Output the data below only from the line containing "and Their Connections" up to and including the line containing "4. Then I'll", exact and with the pictures left out.

[Provided records]

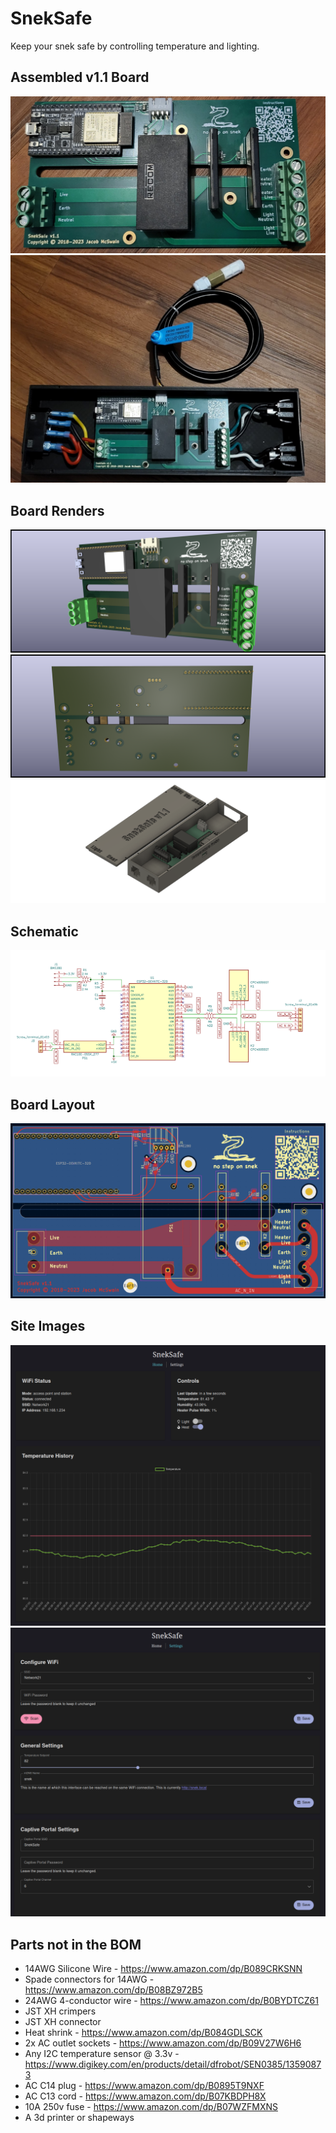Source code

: # SnekSafe

Keep your snek safe by controlling temperature and lighting.

## Assembled v1.1 Board

![v1.1 assembled](pics/board-assembled.jpg)
![v1.1 assembled in enclosure](pics/enclosure-open.jpg)

## Board Renders

![Board Top](pics/sneksafe-top.png)
![Board Bottom](pics/sneksafe-bottom.png)
![Board Enclosure](pics/enclosure.png)

## Schematic

[![Schematic](pics/sneksafe-schematic.png)](pdfs/schematic.pdf)

## Board Layout

[![Board Layout](pics/sneksafe-board.png)](pdfs/board.pdf)

## Site Images

![Home](pics/sneksafe-site-home.png)
![Settings](pics/sneksafe-site-settings.png)

## Parts not in the BOM

- 14AWG Silicone Wire - https://www.amazon.com/dp/B089CRKSNN
- Spade connectors for 14AWG - https://www.amazon.com/dp/B08BZ972B5
- 24AWG 4-conductor wire - https://www.amazon.com/dp/B0BYDTCZ61
- JST XH crimpers
- JST XH connector
- Heat shrink - https://www.amazon.com/dp/B084GDLSCK
- 2x AC outlet sockets - https://www.amazon.com/dp/B09V27W6H6
- Any I2C temperature sensor @ 3.3v - https://www.digikey.com/en/products/detail/dfrobot/SEN0385/13590873
- AC C14 plug - https://www.amazon.com/dp/B0895T9NXF
- AC C13 cord - https://www.amazon.com/dp/B07KBDPH8X
- 10A 250v fuse - https://www.amazon.com/dp/B07WZFMXNS
- A 3d printer or shapeways
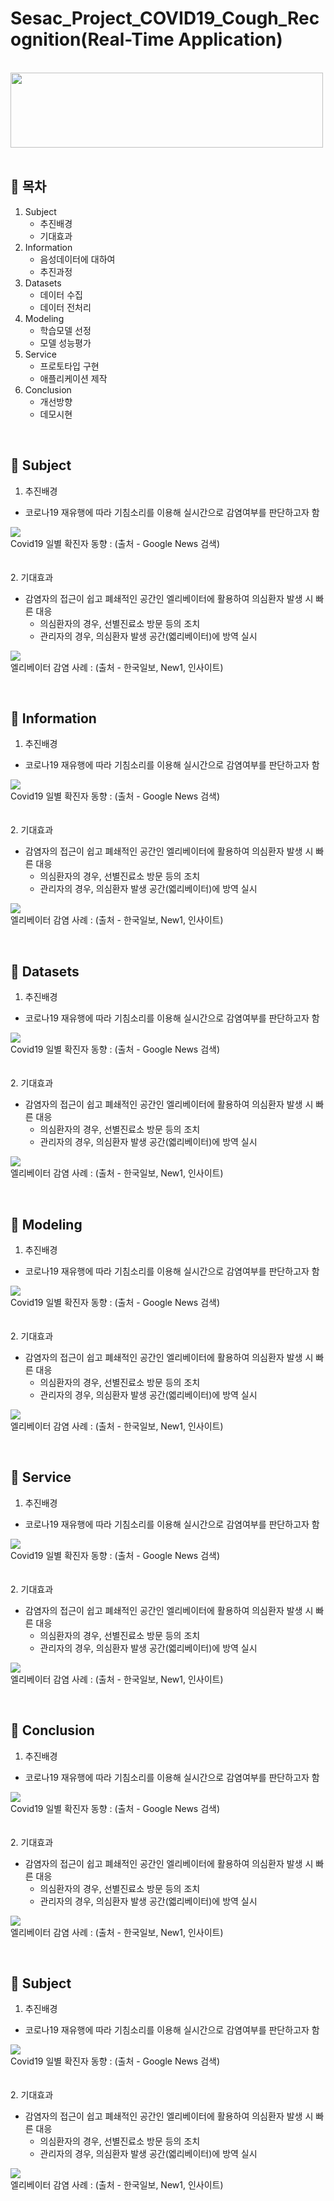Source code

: # Sesac_Project_COVID19_Cough_Recognition(Real-Time Application)

&nbsp;
<img src="./image/image.png" width="500" height="120">
&nbsp;
## 🎈 __목차__
1. Subject
    * 추진배경
    * 기대효과
2. Information
    * 음성데이터에 대하여
    * 추진과정
3. Datasets
    * 데이터 수집
    * 데이터 전처리
4. Modeling
    * 학습모델 선정
    * 모델 성능평가
5. Service
    * 프로토타입 구현
    * 애플리케이션 제작
6. Conclusion
    * 개선방향
    * 데모시현

   



&nbsp;
## 🎈 __Subject__
1. 추진배경
* 코로나19 재유행에 따라 기침소리를 이용해 실시간으로 감염여부를 판단하고자 함

![](./image/image.png)</br>Covid19 일별 확진자 동향 : (출처 - Google News 검색)
</br>
</br>
</br>
2. 기대효과
* 감염자의 접근이 쉽고 폐쇄적인 공간인 엘리베이터에 활용하여 의심환자 발생 시 빠른 대응
   * 의심환자의 경우, 선별진료소 방문 등의 조치
   * 관리자의 경우, 의심환자 발생 공간(엛리베이터)에 방역 실시

![](./image/image.png)</br>엘리베이터 감염 사례 : (출처 - 한국일보, New1, 인사이트)

      

   

&nbsp;
## 🎈 __Information__
1. 추진배경
* 코로나19 재유행에 따라 기침소리를 이용해 실시간으로 감염여부를 판단하고자 함

![](./image/image.png)</br>Covid19 일별 확진자 동향 : (출처 - Google News 검색)
</br>
</br>
</br>
2. 기대효과
* 감염자의 접근이 쉽고 폐쇄적인 공간인 엘리베이터에 활용하여 의심환자 발생 시 빠른 대응
   * 의심환자의 경우, 선별진료소 방문 등의 조치
   * 관리자의 경우, 의심환자 발생 공간(엛리베이터)에 방역 실시

![](./image/image.png)</br>엘리베이터 감염 사례 : (출처 - 한국일보, New1, 인사이트)

   
   
   
   
&nbsp;
## 🎈 __Datasets__
1. 추진배경
* 코로나19 재유행에 따라 기침소리를 이용해 실시간으로 감염여부를 판단하고자 함

![](./image/image.png)</br>Covid19 일별 확진자 동향 : (출처 - Google News 검색)
</br>
</br>
</br>
2. 기대효과
* 감염자의 접근이 쉽고 폐쇄적인 공간인 엘리베이터에 활용하여 의심환자 발생 시 빠른 대응
   * 의심환자의 경우, 선별진료소 방문 등의 조치
   * 관리자의 경우, 의심환자 발생 공간(엛리베이터)에 방역 실시

![](./image/image.png)</br>엘리베이터 감염 사례 : (출처 - 한국일보, New1, 인사이트)

      

   

&nbsp;
## 🎈 __Modeling__
1. 추진배경
* 코로나19 재유행에 따라 기침소리를 이용해 실시간으로 감염여부를 판단하고자 함

![](./image/image.png)</br>Covid19 일별 확진자 동향 : (출처 - Google News 검색)
</br>
</br>
</br>
2. 기대효과
* 감염자의 접근이 쉽고 폐쇄적인 공간인 엘리베이터에 활용하여 의심환자 발생 시 빠른 대응
   * 의심환자의 경우, 선별진료소 방문 등의 조치
   * 관리자의 경우, 의심환자 발생 공간(엛리베이터)에 방역 실시

![](./image/image.png)</br>엘리베이터 감염 사례 : (출처 - 한국일보, New1, 인사이트)

      

   

&nbsp;
## 🎈 __Service__
1. 추진배경
* 코로나19 재유행에 따라 기침소리를 이용해 실시간으로 감염여부를 판단하고자 함

![](./image/image.png)</br>Covid19 일별 확진자 동향 : (출처 - Google News 검색)
</br>
</br>
</br>
2. 기대효과
* 감염자의 접근이 쉽고 폐쇄적인 공간인 엘리베이터에 활용하여 의심환자 발생 시 빠른 대응
   * 의심환자의 경우, 선별진료소 방문 등의 조치
   * 관리자의 경우, 의심환자 발생 공간(엛리베이터)에 방역 실시

![](./image/image.png)</br>엘리베이터 감염 사례 : (출처 - 한국일보, New1, 인사이트)

      

   

&nbsp;
## 🎈 __Conclusion__
1. 추진배경
* 코로나19 재유행에 따라 기침소리를 이용해 실시간으로 감염여부를 판단하고자 함

![](./image/image.png)</br>Covid19 일별 확진자 동향 : (출처 - Google News 검색)
</br>
</br>
</br>
2. 기대효과
* 감염자의 접근이 쉽고 폐쇄적인 공간인 엘리베이터에 활용하여 의심환자 발생 시 빠른 대응
   * 의심환자의 경우, 선별진료소 방문 등의 조치
   * 관리자의 경우, 의심환자 발생 공간(엛리베이터)에 방역 실시

![](./image/image.png)</br>엘리베이터 감염 사례 : (출처 - 한국일보, New1, 인사이트)

      

   

&nbsp;
## 🎈 __Subject__
1. 추진배경
* 코로나19 재유행에 따라 기침소리를 이용해 실시간으로 감염여부를 판단하고자 함

![](./image/image.png)</br>Covid19 일별 확진자 동향 : (출처 - Google News 검색)
</br>
</br>
</br>
2. 기대효과
* 감염자의 접근이 쉽고 폐쇄적인 공간인 엘리베이터에 활용하여 의심환자 발생 시 빠른 대응
   * 의심환자의 경우, 선별진료소 방문 등의 조치
   * 관리자의 경우, 의심환자 발생 공간(엛리베이터)에 방역 실시

![](./image/image.png)</br>엘리베이터 감염 사례 : (출처 - 한국일보, New1, 인사이트)

      

   


   




      
      
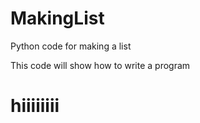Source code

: # MakingList
Python code for making a list 

This code will show how to write a program 

# hiiiiiiii
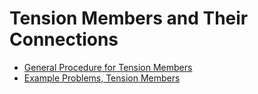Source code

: # Tension Members and Their Connections

* [General Procedure for Tension Members](/text/tension/procedure_01)
* [Example Problems, Tension Members](example_problems_01)
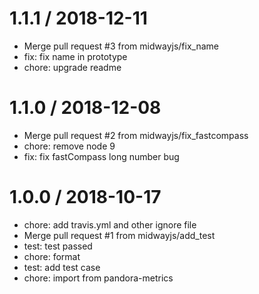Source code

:
1.1.1 / 2018-12-11
===================

  * Merge pull request #3 from midwayjs/fix_name
  * fix: fix name in prototype
  * chore: upgrade readme

1.1.0 / 2018-12-08
==================

  * Merge pull request #2 from midwayjs/fix_fastcompass
  * chore: remove node 9
  * fix: fix fastCompass long number bug

1.0.0 / 2018-10-17
==================

  * chore: add travis.yml and other ignore file
  * Merge pull request #1 from midwayjs/add_test
  * test: test passed
  * chore: format
  * test: add test case
  * chore: import from pandora-metrics
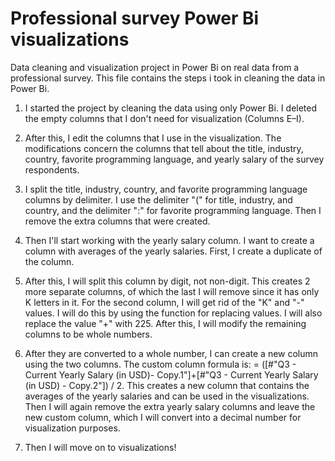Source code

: # Professional survey Power Bi visualizations

Data cleaning and visualization project in Power Bi on real data from a professional survey. This file contains the steps i took in cleaning the data in Power Bi.

1. I started the project by cleaning the data using only Power Bi. I deleted the empty columns that I don't need for visualization (Columns E–I).

2. After this, I edit the columns that I use in the visualization. The modifications concern the columns that tell about the title, industry, country, favorite programming language, and yearly salary of the survey respondents.

3. I split the title, industry, country, and favorite programming language columns by delimiter. I use the delimiter "(" for title, industry, and country, and the delimiter ":" for favorite programming language. Then I remove the extra columns that were created.

4. Then I'll start working with the yearly salary column. I want to create a column with averages of the yearly salaries. First, I create a duplicate of the column. 

5. After this, I will split this column by digit, not non-digit. This creates 2 more separate columns, of which the last I will remove since it has only K letters in it. For the second column, I will get rid of the "K" and "-" values. I will do this by using the function for replacing values. I will also replace the value "+" with 225. After this, I will modify the remaining columns to be whole numbers.

6. After they are converted to a whole number, I can create a new column using the two columns. The custom column formula is: = ([#"Q3 - Current Yearly Salary (in USD)- Copy.1"]+[#"Q3 - Current Yearly Salary (in USD) - Copy.2"]) / 2. This creates a new column that contains the averages of the yearly salaries and can be used in the visualizations. Then I will again remove the extra yearly salary columns and leave the new custom column, which I will convert into a decimal number for visualization purposes.

7. Then I will move on to visualizations!
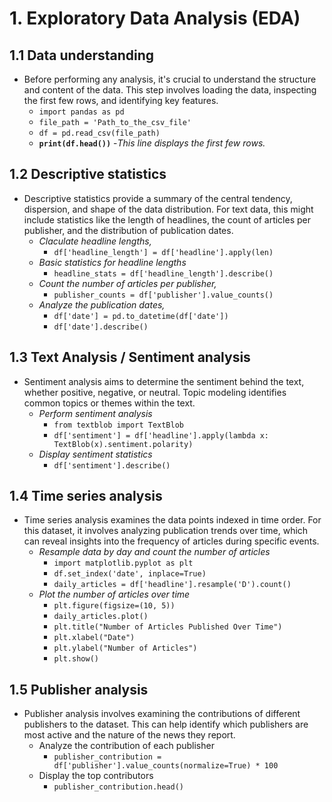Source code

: # 1. Exploratory Data Analysis (EDA)

## 1.1 Data understanding

- Before performing any analysis, it's crucial to understand the structure and content of the data. This step involves loading the data, inspecting the first few rows, and identifying key features.
  - `import pandas as pd`
  - `file_path = 'Path_to_the_csv_file'`
  - `df = pd.read_csv(file_path)`
  - **`print(df.head())`** -*This line displays the first few rows.*

## 1.2 Descriptive statistics

- Descriptive statistics provide a summary of the central tendency, dispersion, and shape of the data distribution. For text data, this might include statistics like the length of headlines, the count of articles per publisher, and the distribution of publication dates.
  - *Claculate headline lengths,*
    - `df['headline_length'] = df['headline'].apply(len)`
  - *Basic statistics for headline lengths*
    - `headline_stats = df['headline_length'].describe()`
  - *Count the number of articles per publisher,*
    - `publisher_counts = df['publisher'].value_counts()`
  - *Analyze the publication dates,*
    - `df['date'] = pd.to_datetime(df['date'])`
    - `df['date'].describe()`


## 1.3 Text Analysis / Sentiment analysis

- Sentiment analysis aims to determine the sentiment behind the text, whether positive, negative, or neutral. Topic modeling identifies common topics or themes within the text.
  - *Perform sentiment analysis*
    - `from textblob import TextBlob`
    - `df['sentiment'] = df['headline'].apply(lambda x: TextBlob(x).sentiment.polarity)`
  - *Display sentiment statistics*
    - `df['sentiment'].describe()`

## 1.4 Time series analysis

- Time series analysis examines the data points indexed in time order. For this dataset, it involves analyzing publication trends over time, which can reveal insights into the frequency of articles during specific events.
  - *Resample data by day and count the number of articles*
    - `import matplotlib.pyplot as plt`
    - `df.set_index('date', inplace=True)`
    - `daily_articles = df['headline'].resample('D').count()`
  - *Plot the number of articles over time*
    - `plt.figure(figsize=(10, 5))`
    - `daily_articles.plot()`
    - `plt.title("Number of Articles Published Over Time")`
    - `plt.xlabel("Date")`
    - `plt.ylabel("Number of Articles")`
    - `plt.show()`

## 1.5 Publisher analysis

- Publisher analysis involves examining the contributions of different publishers to the dataset. This can help identify which publishers are most active and the nature of the news they report.
  - Analyze the contribution of each publisher
    - `publisher_contribution = df['publisher'].value_counts(normalize=True) * 100`
  - Display the top contributors
    - `publisher_contribution.head()`
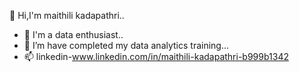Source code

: 👋 Hi,I'm maithili kadapathri..
- 👀 I'm a data enthusiast..
- 🌱 I’m have completed my data analytics training...
- 📫 linkedin-www.linkedin.com/in/maithili-kadapathri-b999b1342

<!---
maithilikadapathri/maithilikadapathri is a ✨ special ✨ repository because its `README.md` (this file) appears on your GitHub profile.
You can click the Preview link to take a look at your changes.
--->
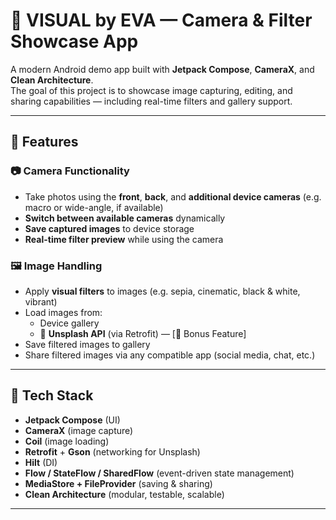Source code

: # 📸 VISUAL by EVA — Camera & Filter Showcase App

A modern Android demo app built with **Jetpack Compose**, **CameraX**, and **Clean Architecture**.  
The goal of this project is to showcase image capturing, editing, and sharing capabilities — including real-time filters and gallery support.

---

## 🚀 Features

### 📷 Camera Functionality
- Take photos using the **front**, **back**, and **additional device cameras** (e.g. macro or wide-angle, if available)
- **Switch between available cameras** dynamically
- **Save captured images** to device storage
- **Real-time filter preview** while using the camera

### 🖼 Image Handling
- Apply **visual filters** to images (e.g. sepia, cinematic, black & white, vibrant)
- Load images from:
  - Device gallery
  - 📡 **Unsplash API** (via Retrofit) — [🔴 Bonus Feature]
- Save filtered images to gallery
- Share filtered images via any compatible app (social media, chat, etc.)

---

## 🧠 Tech Stack

- **Jetpack Compose** (UI)
- **CameraX** (image capture)
- **Coil** (image loading)
- **Retrofit** + **Gson** (networking for Unsplash)
- **Hilt** (DI)
- **Flow / StateFlow / SharedFlow** (event-driven state management)
- **MediaStore + FileProvider** (saving & sharing)
- **Clean Architecture** (modular, testable, scalable)

---
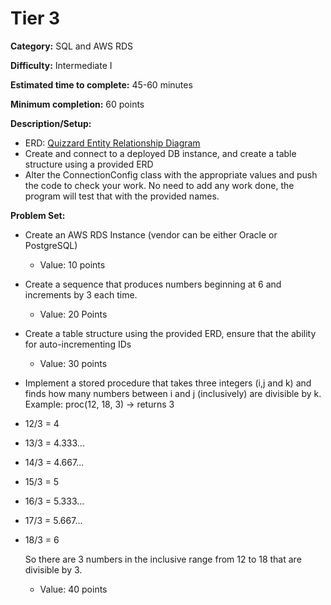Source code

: # Tier 3

**Category:** SQL and AWS RDS

**Difficulty:** Intermediate I

**Estimated time to complete:** 45-60 minutes

**Minimum completion:** 60 points

**Description/Setup:**
  - ERD: [Quizzard Entity Relationship Diagram](https://revature-note-assets.s3.amazonaws.com/quizzard-erd.png)
  - Create and connect to a deployed DB instance, and create a table structure using a provided ERD
  - Alter the ConnectionConfig class with the appropriate values and push the code to check your work. No need to add any work done, the program will test that with the provided names.

**Problem Set:**
  - Create an AWS RDS Instance (vendor can be either Oracle or PostgreSQL)
    - Value: 10 points

  - Create a sequence that produces numbers beginning at 6 and increments by 3 each time.
    - Value: 20 Points

 - Create a table structure using the provided ERD, ensure that the ability for auto-incrementing IDs
    - Value: 30 points
	

  - Implement a stored procedure that takes three integers (i,j and k) and finds how many numbers between i and j (inclusively) are divisible by k. Example: proc(12, 18, 3) -> returns 3
 * 12/3 = 4
 * 13/3 = 4.333...
 * 14/3 = 4.667...
 * 15/3 = 5
 * 16/3 = 5.333...
 * 17/3 = 5.667...
 * 18/3 = 6

   So there are 3 numbers in the inclusive range from 12 to 18 that are divisible by 3.
    - Value: 40 points

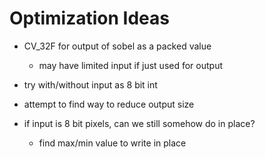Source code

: # Optimization Ideas

* CV_32F for output of sobel as a packed value
    * may have limited input if just used for output

* try with/without input as 8 bit int
* attempt to find way to reduce output size
* if input is 8 bit pixels, can we still somehow do in place?
    * find max/min value to write in place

[/Provided records]

Task result:
: # Tension Members and Their Connections

* [General Procedure for Tension Members](/text/tension/procedure_01)
* [Example Problems, Tension Members](example_problems_01)
Source code

:
1.1.1 / 2018-12-11
===================

  * Merge pull request #3 from midwayjs/fix_name
  * fix: fix name in prototype
  * chore: upgrade readme

1.1.0 / 2018-12-08
==================

  * Merge pull request #2 from midwayjs/fix_fastcompass
  * chore: remove node 9
  * fix: fix fastCompass long number bug

1.0.0 / 2018-10-17
==================

  * chore: add travis.yml and other ignore file
  * Merge pull request #1 from midwayjs/add_test
  * test: test passed
  * chore: format
  * test: add test case
  * chore: import from pandora-metrics
Source code

: # Professional survey Power Bi visualizations

Data cleaning and visualization project in Power Bi on real data from a professional survey. This file contains the steps i took in cleaning the data in Power Bi.

1. I started the project by cleaning the data using only Power Bi. I deleted the empty columns that I don't need for visualization (Columns E–I).

2. After this, I edit the columns that I use in the visualization. The modifications concern the columns that tell about the title, industry, country, favorite programming language, and yearly salary of the survey respondents.

3. I split the title, industry, country, and favorite programming language columns by delimiter. I use the delimiter "(" for title, industry, and country, and the delimiter ":" for favorite programming language. Then I remove the extra columns that were created.

4. Then I'll start working with the yearly salary column. I want to create a column with averages of the yearly salaries. First, I create a duplicate of the column. 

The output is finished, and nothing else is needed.